Sir Mervyn King, Bank of England governor, said he does not believe US regulators are engaging in a trade war against UK banks in the wake of allegations against Standard Chartered.
Speaking at the launch of the bank’s latest inflation report – which slashed medium-term growth forecasts for the UK – the governor also stressed the difference between the Libor scandal and the allegations against Standard Chartered.
Standard Chartered has firmly rejectedUS claims that it “schemed” with Iran to conduct secret transactions worth $250bn (£160bn). The charges helped send shares in Standard Chartered down more than 16pc on Tuesday.
Several senior British politicians have accused the New York regulator of pursuing an anti-City agenda to weaken London’s standing as a financial centre. Boris Johnson, the Mayor of London, warned that the “proper desire to root out wrongdoing” should not become an excuse for “protectionism” and a “self-interested attack”.

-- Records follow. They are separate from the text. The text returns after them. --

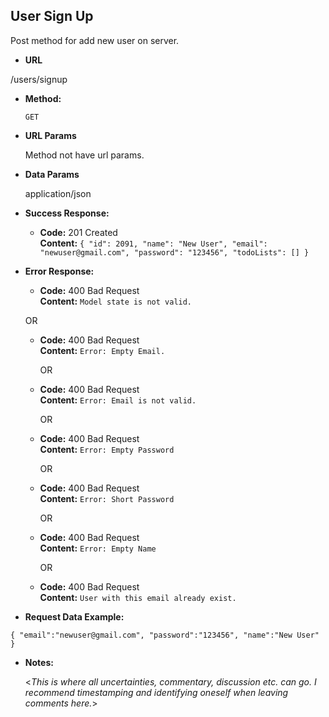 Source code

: **User Sign Up**
----
  Post method for add new user on server.

* **URL**

/users/signup

* **Method:**
  
  `GET`
  
*  **URL Params**

   Method not have url params.

* **Data Params**

  application/json

* **Success Response:**

  * **Code:** 201 Created<br />
    **Content:** `{
    "id": 2091,
    "name": "New User",
    "email": "newuser@gmail.com",
    "password": "123456",
    "todoLists": []
}`
 
* **Error Response:**

  * **Code:** 400 Bad Request <br />
    **Content:** `Model state is not valid.`

  OR

  * **Code:** 400 Bad Request <br />
    **Content:** `Error: Empty Email.`
    
      OR

  * **Code:** 400 Bad Request <br />
    **Content:** `Error: Email is not valid.`
        
      OR

  * **Code:** 400 Bad Request <br />
    **Content:** `Error: Empty Password`
            
      OR

  * **Code:** 400 Bad Request <br />
    **Content:** `Error: Short Password`

      OR

  * **Code:** 400 Bad Request <br />
    **Content:** `Error: Empty Name`
        
      OR

  * **Code:** 400 Bad Request <br />
    **Content:** `User with this email already exist.`
          
* **Request Data Example:**

 `{
	"email":"newuser@gmail.com",
	"password":"123456",
	"name":"New User"
}`

* **Notes:**

  <_This is where all uncertainties, commentary, discussion etc. can go. I recommend timestamping and identifying oneself when leaving comments here._>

But, Sir Mervyn said that he did not believe that US regulators were engaging in a trade war against UK banks. He added that UK authorities would ask that US regulators work together and refrain from public statements before investigations are complete.
Commenting on the differences between the Standard Chartered situation and the Libor scandal – where Barclays was fined $450m for attempting to rig Libor rates used to set the prices of trillions of dollars worth of financial securities – he said:
“It’s very important for people to distinguish between these different episodes. In the Libor one, all the regulators involved, whether it be in the United States or the United Kingdom, produced coordinated publication of reports, which came out after the investigation was completed and they have made their judgements.”
“That’s very different from what’s happened in the Standard Chartered case where one regulator but not the others have gone public while the investigation is still going on,” he added.
“I’m not going to prejudge what that will show, and clearly if there’s been wrongdoing, action should certainly be taken. But one shouldn’t compare the two sets of circumstances, they are very different.”